ML training (i.e., step (i)) is performed on traditional vN architecture computers (e.g., CPU/GPU) by using the training codes we open-sourced online53, which are programmed purposefully based on TensorFlow54 to help users train ML models that are compatible with the unique NvN computer proposed here. To accomplish step (i), the training samples should be prepared first. This can be done by using either the active learning tools26,29,30, or the brute-force (i.e., less efficient) DFT-based AIMD sampling55,56. Then, these training samples are used as inputs of our training codes53, which output the ML models. Our training procedure is comparatively speaking more complicated than that of the established MLMD26,27—it consists of not only the continuous neural network (CNN) training of the established MLMD, but also an additional step of quantized neural network (QNN) training (Section Quantized neural network) which uses CNN results as inputs. Typically, the CNN training uses a large number of training steps (e.g., 1 × 106) with a high learning rate (e.g., 2 × 10−2); and the subsequent QNN training uses a small number of training steps (e.g., 1 × 104) and a low learning rate (e.g., 2 × 10−7), as it only needs to minimize the small error induced by quantization from CNN to QNN.

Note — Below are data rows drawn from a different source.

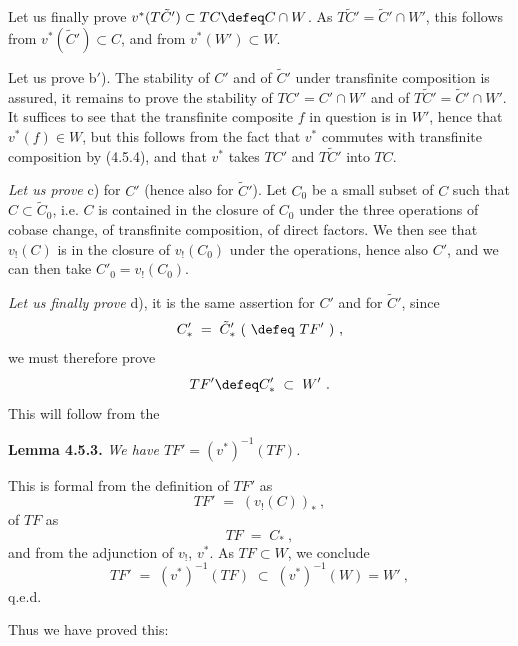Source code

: Let us finally prove $v^*(T\tilde{C}') \subset TC \defeq C \cap W$. As $T\tilde{C}' = \tilde{C}' \cap W'$, this follows from $v^*(\tilde{C}') \subset C$, and from $v^*(W') \subset W$.

Let us prove b$'$). The stability of $C'$ and of $\tilde{C}'$ under transfinite composition is assured, it remains to prove the stability of $TC' = C' \cap W'$ and of $T\tilde{C}' = \tilde{C}' \cap W'$. It suffices to see that the transfinite composite $f$ in question is in $W'$, hence that $v^*(f) \in W$, but this follows from the fact that $v^*$ commutes with transfinite composition by (4.5.4), and that $v^*$ takes $TC'$ and $T\tilde{C}'$ into $TC$.

\textit{Let us prove} c) for $C'$ (hence also for $\tilde{C}'$). Let $C_0$ be a small subset of $C$ such that $C \subset \tilde{C}_0$, i.e. $C$ is contained in the closure of $C_0$ under the three operations of cobase change, of transfinite composition, of direct factors. We then see that $v_!(C)$ is in the closure of $v_!(C_0)$ under the operations, hence also $C'$, and we can then take $C'_0 = v_!(C_0)$.

\textit{Let us finally prove} d), it is the same assertion for $C'$ and for $\tilde{C}'$, since
\[
C'_* \;=\; \tilde{C}'_*\ (\ \defeq\ TF'\ )\ ,
\]
we must therefore prove
\[
TF' \defeq C'_* \;\subset\; W'\ .
\]
This will follow from the

\textbf{Lemma 4.5.3.} \textit{We have $TF' = (v^*)^{-1}(TF)$.}

This is formal from the definition of $TF'$ as
\[
TF' \;=\; (v_!(C))_*\ ,
\]
of $TF$ as
\[
TF \;=\; C_*\ ,
\]
and from the adjunction of $v_!$, $v^*$. As $TF \subset W$, we conclude
\[
TF' \;=\; (v^*)^{-1}(TF) \;\subset\; (v^*)^{-1}(W) = W'\ ,
\]
q.e.d.

Thus we have proved this:

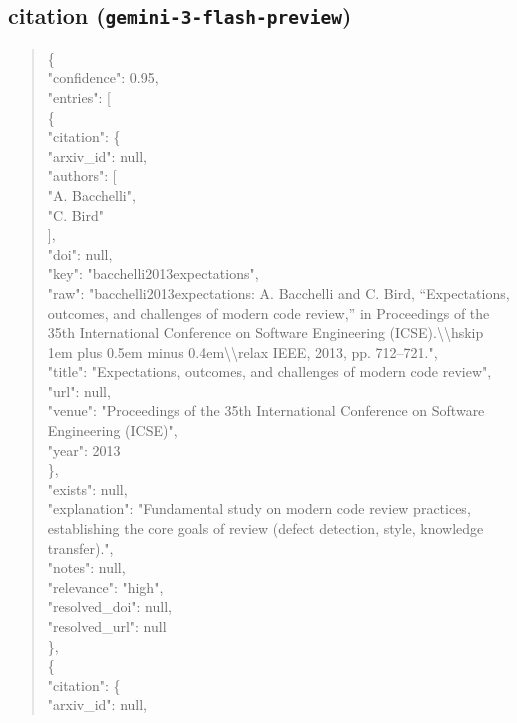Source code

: \documentclass[11pt]{article}
\begin{document}
\subsection*{citation (\texttt{gemini-3-flash-preview})}
\begin{quote}\small\ttfamily\raggedright
\{\\
  "confidence": 0.95,\\
  "entries": [\\
    \{\\
      "citation": \{\\
        "arxiv\_id": null,\\
        "authors": [\\
          "A. Bacchelli",\\
          "C. Bird"\\
        ],\\
        "doi": null,\\
        "key": "bacchelli2013expectations",\\
        "raw": "bacchelli2013expectations: A. Bacchelli and C. Bird, ``Expectations, outcomes, and challenges of modern code review,'' in Proceedings of the 35th International Conference on Software Engineering (ICSE).\textbackslash{}\textbackslash{}hskip 1em plus 0.5em minus 0.4em\textbackslash{}\textbackslash{}relax IEEE, 2013, pp. 712--721.",\\
        "title": "Expectations, outcomes, and challenges of modern code review",\\
        "url": null,\\
        "venue": "Proceedings of the 35th International Conference on Software Engineering (ICSE)",\\
        "year": 2013\\
      \},\\
      "exists": null,\\
      "explanation": "Fundamental study on modern code review practices, establishing the core goals of review (defect detection, style, knowledge transfer).",\\
      "notes": null,\\
      "relevance": "high",\\
      "resolved\_doi": null,\\
      "resolved\_url": null\\
    \},\\
    \{\\
      "citation": \{\\
        "arxiv\_id": null,\\

\end{quote}
\end{document}
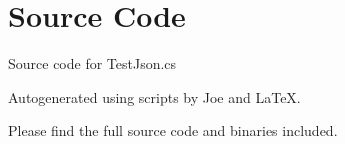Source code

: \documentclass[12pt]{article}
\begin{document}
\maketitle
\pagebreak


\section{Source Code}

Source code for \textsf{TestJson.cs}


\newpage



\newpage

Autogenerated using scripts by Joe and \LaTeX.

Please find the full source code and binaries included.
\end{document}
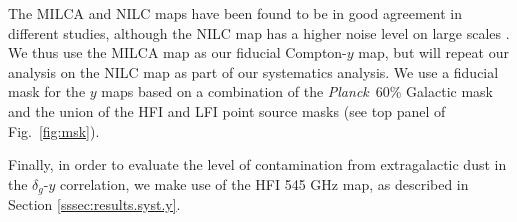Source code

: \documentclass[useAMS,usenatbib]{mn2e}
\def\planck{{\it Planck\/}}
\begin{document}
    The MILCA and NILC maps have been found to be in good agreement in different studies, although the NILC map has a higher noise level on large scales \citep{2016A&A...594A..22P}. We thus use the MILCA map as our fiducial Compton-$y$ map, but will repeat our analysis on the NILC map as part of our systematics analysis. We use a fiducial mask for the $y$ maps based on a combination of the \planck\ 60\% Galactic mask and the union of the HFI and LFI point source masks (see top panel of Fig.\!~\ref{fig:msk}).
    
    Finally, in order to evaluate the level of contamination from extragalactic dust in the $\delta_g$-$y$ correlation, we make use of the HFI 545 GHz map, as described in Section \ref{sssec:results.syst.y}.
    
\end{document}

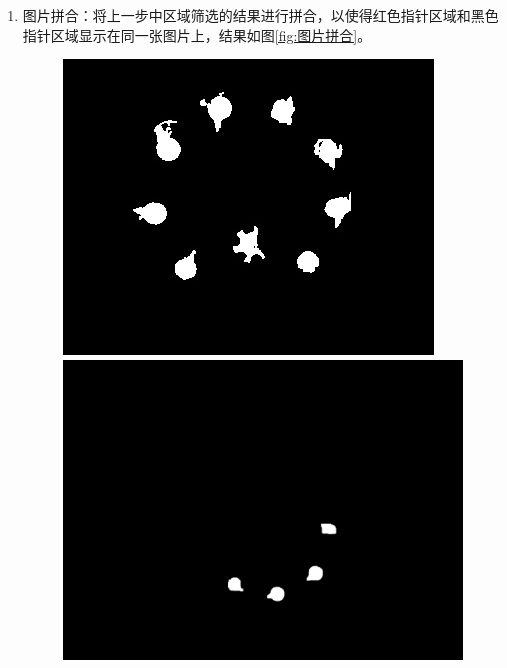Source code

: \documentclass[a4paper]{ctexart}
\begin{document}
\begin{enumerate}[label=\arabic*、]
	\item 图片拼合：将上一步中区域筛选的结果进行拼合，以使得红色指针区域和黑色指针区域显示在同一张图片上，结果如图\ref{fig:图片拼合}。
	\begin{figure}[htbp]
		\centering
		\begin{minipage}[t]{0.25\textwidth}
			\centering
			\includegraphics[width=\textwidth]{figure/add/img1.jpg}
		\end{minipage}
		\begin{minipage}[t]{0.25\textwidth}
			\centering
			\includegraphics[width=\textwidth]{figure/add/img2.jpg}
		\end{minipage}\\

\end{figure}
\end{enumerate}
\end{document}
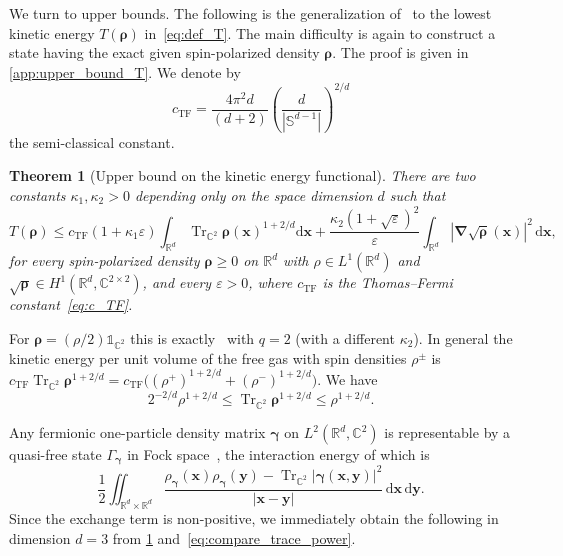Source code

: \documentclass[final,reqno]{amsart}
\newtheorem{theorem}{Theorem}[section]
\theoremstyle{remark}
\renewcommand{\le}{\leqslant}
\renewcommand{\ge}{\geqslant}
\renewcommand{\epsilon}{\varepsilon}
\DeclareMathOperator{\Tr}{Tr}
\newcommand{\Trs}{\Tr_{\CC^2}}
\newcommand{\RR}{\mathbb{R}}
\newcommand{\CC}{\mathbb{C}}
\newcommand{\TF}{\mathrm{TF}}
\newcommand{\iden}{\mathbb{1}}
\newcommand{\grad}{\bm{\nabla}}
\newcommand{\dd}{\mathrm{d}}
\begin{document}
We turn to upper bounds. The following is the generalization of~\cite[Theorem~8]{lewin2020local} to the lowest kinetic energy $T(\bm{\rho})$ in~\cref{eq:def_T}. The main difficulty is again to construct a state having the exact given spin-polarized density $\bm{\rho}$. The proof is given in \cref{app:upper_bound_T}. We denote by
\begin{equation}\label{eq:c_TF}
c_\TF=\frac{ 4\pi^2 d}{(d+2)} \left( \dfrac{d}{| \mathbb{S}^{d-1} |} \right)^{2/d}
\end{equation}
the semi-classical constant.

\begin{theorem}[Upper bound on the kinetic energy functional]\label{thm:upper_bound_T}
There are two constants $\kappa_1,\kappa_2>0$ depending only on the space dimension $d$ such that
\begin{equation}\label{eq:upper_bound_T_kappa}
 T(\bm{\rho})\le c_\TF\left(1+\kappa_1\epsilon\right)\int_{\RR^d}\Trs \bm{\rho}(\mathbf{x})^{1+2/d}\dd \mathbf{x}
 +\frac{\kappa_2(1+\sqrt\epsilon)^2}{\epsilon}\int_{\RR^d}|\grad\sqrt{\bm{\rho}}(\mathbf{x})|^2\,\dd \mathbf{x},
\end{equation}
for every spin-polarized density $\bm{\rho}\ge0$ on $\RR^d$ with $\rho\in L^1(\RR^d)$ and $\sqrt{\bm{\rho}}\in H^1(\RR^d,\CC^{2\times2})$, and every $\epsilon>0$, where $c_\TF$ is the Thomas--Fermi constant~\cref{eq:c_TF}.
\end{theorem}

For $\bm{\rho}=(\rho/2)\iden_{\CC^2}$ this is exactly~\cite[Theorem~8]{lewin2020local} with $q=2$ (with a different $\kappa_2$). In general the kinetic energy per unit volume of the free gas with spin densities $\rho^\pm$ is $c_\TF\Trs \bm{\rho}^{1+2/d}=c_\TF\big((\rho^+)^{1+2/d}+(\rho^-)^{1+2/d}\big)$. We have
\begin{equation}\label{eq:compare_trace_power}
2^{-2/d}\rho^{1+2/d}\le \Trs \bm{\rho}^{1+2/d}\le \rho^{1+2/d}.
\end{equation}

Any fermionic one-particle density matrix $\bm{\gamma}$ on $L^2(\RR^d,\CC^2)$ is representable by a quasi-free state $\Gamma_{\bm{\gamma}}$ in Fock space~\cite{bach1994generalized}, the interaction energy of which is
$$
\frac12 \iint_{\RR^d\times\RR^d}\frac{\rho_{\bm{\gamma}}(\mathbf{x})\rho_{\bm{\gamma}}(\mathbf{y})-\Trs|\bm{\gamma}(\mathbf{x},\mathbf{y})|^2}{|\mathbf{x}-\mathbf{y}|}\,\dd\mathbf{x}\,\dd\mathbf{y}.
$$
Since the exchange term is non-positive, we immediately obtain the following in dimension $d=3$ from \cref{thm:upper_bound_T} and~\cref{eq:compare_trace_power}.
\end{document}
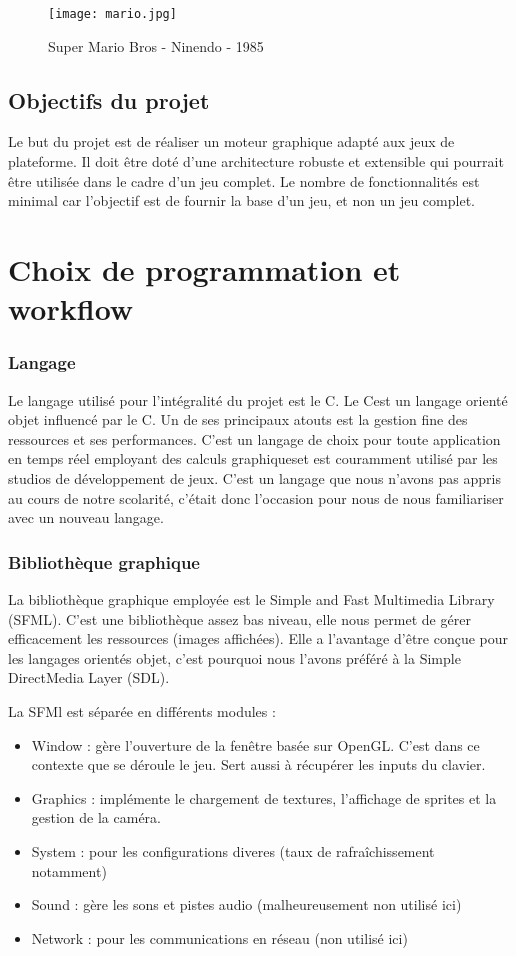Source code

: \documentclass[a4paper,11pt]{article}
\newcommand{\CC}{C\nolinebreak\hspace{-.05em}\raisebox{.4ex}{\tiny\bf +}\nolinebreak\hspace{-.10em}\raisebox{.4ex}{\tiny\bf +}}
\begin{document}
\vspace{0.6cm}
\begin{figure}[h]
\begin{center}
\texttt{[image: mario.jpg]}
\caption{Super Mario Bros - Ninendo - 1985}
\end{center}
\end{figure}

\subsection{Objectifs du projet}
Le but du projet est de réaliser un moteur graphique adapté aux jeux de plateforme. Il doit être doté d'une architecture robuste et extensible qui pourrait être utilisée dans le cadre d'un jeu complet. Le nombre de fonctionnalités est minimal car l'objectif est de fournir la base d'un jeu, et non un jeu complet.
    
\section{Choix de programmation et workflow}
\subsubsection*{Langage}
Le langage utilisé pour l'intégralité du projet est le \CC .
Le \CC est un langage orienté objet influencé par le C. Un de ses principaux atouts est la gestion fine des ressources et ses performances. C'est un langage de choix pour toute application en temps réel employant des calculs graphiqueset est couramment utilisé par les studios de développement de jeux.
C'est un langage que nous n'avons pas appris au cours de notre scolarité, c'était donc l'occasion pour nous de nous familiariser avec un nouveau langage.

\subsubsection*{Bibliothèque graphique}
La bibliothèque graphique employée est le Simple and Fast Multimedia Library (SFML). C'est une bibliothèque assez bas niveau, elle nous permet de gérer efficacement les ressources (images affichées). Elle a l'avantage d'être conçue pour les langages orientés objet, c'est pourquoi nous l'avons préféré à la Simple DirectMedia Layer (SDL).

La SFMl est séparée en différents modules :
\begin{itemize}
\item Window : gère l'ouverture de la fenêtre basée sur OpenGL. C'est dans ce contexte que se déroule le jeu. Sert aussi à récupérer les inputs du clavier.
\item Graphics : implémente le chargement de textures, l'affichage de sprites et la gestion de la caméra.
\item System : pour les configurations diveres (taux de rafraîchissement notamment)
\item Sound : gère les sons et pistes audio (malheureusement non utilisé ici)
\item Network : pour les communications en réseau (non utilisé ici)
\end{itemize}
\end{document}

ML inference (i.e., step (ii)) is performed on the proposed NvN architecture computer, after uploading the QNN ML model to our online NVNMD system52. In the online NVNMD system, all MD settings and parameters (e.g., timestep, microcanonical/canonical/isothermal–isobaric ensemble, thermostats, etc.) are controlled by using the same input file interface of the LAMMPS package57, except that the force field is replaced by using the uploaded QNN ML model.
Six systems are used to run testing MD calculations, including three molecule systems (i.e., benzene, naphthalene, and aspirin) and three bulk systems (i.e., Sb, GeTe, and Li10GeP2S12). The training data of molecule systems are from MD17 dataset58,59,60; and those of bulk systems (i.e., Sb, GeTe, and Li10GeP2S12) come from Ref. 61, Ref. 56, and Ref. 62, respectively. The result of test accuracy, speed and energy efficiency are shown in Section Calculation accuracy, Section Time efficiency, and Section Energy efficiency, respectively.
Calculation accuracy
The high accuracy of the proposed NVNMD can be seen obviously in Table 1. The root mean square errors (RMSE) of PES fitting of benzene, naphthalene, aspirin, Sb, GeTe, and Li10GeP2S12 systems are 0.19, 0.39, 0.32, 0.14, 0.09, and 0.14 kcal mol−1, respectively. These are close to the established MLMD values in literature (Table 1), and well below the chemical accuracy threshold (1.0 kcal mol−1)63,64, indicating decent accuracy of the proposed NVNMD. As a direct comparison, in Table 1, we also collected some of the energy prediction errors of the MLMD and CMD from the existing literature, after removing the obvious outliers (e.g., |∆Ei | =2.7 kcal mol−1 for methylamine, and | ∆Ei | =1.4 kcal mol−1 for aqueous LiF pair65,66,67). It is obvious that, while CMD suffers from large PES prediction error, the proposed NVNMD has decent PES prediction accuracy, which is inherited from the highly accurate MLMD.
As shown in Table 1, the μe of MLMD is about 10−2–10−1 kcal mol−1 (i.e., single-digit meV atom−1) different from μe of NVNMD. It’s worth noting that, we copied data of different systems from literature into Table 1, since it is distracting and time-consuming to reproduce MD results of so many systems using various MD tools by ourselves. So, Table 1 only roughly shows that the MLMD and NVNMD have the similar accuracy (μe ≈ 10−1 kcal mol−1) and both of them are much more accurate than CMD (μe ≈ 101 kcal mol−1).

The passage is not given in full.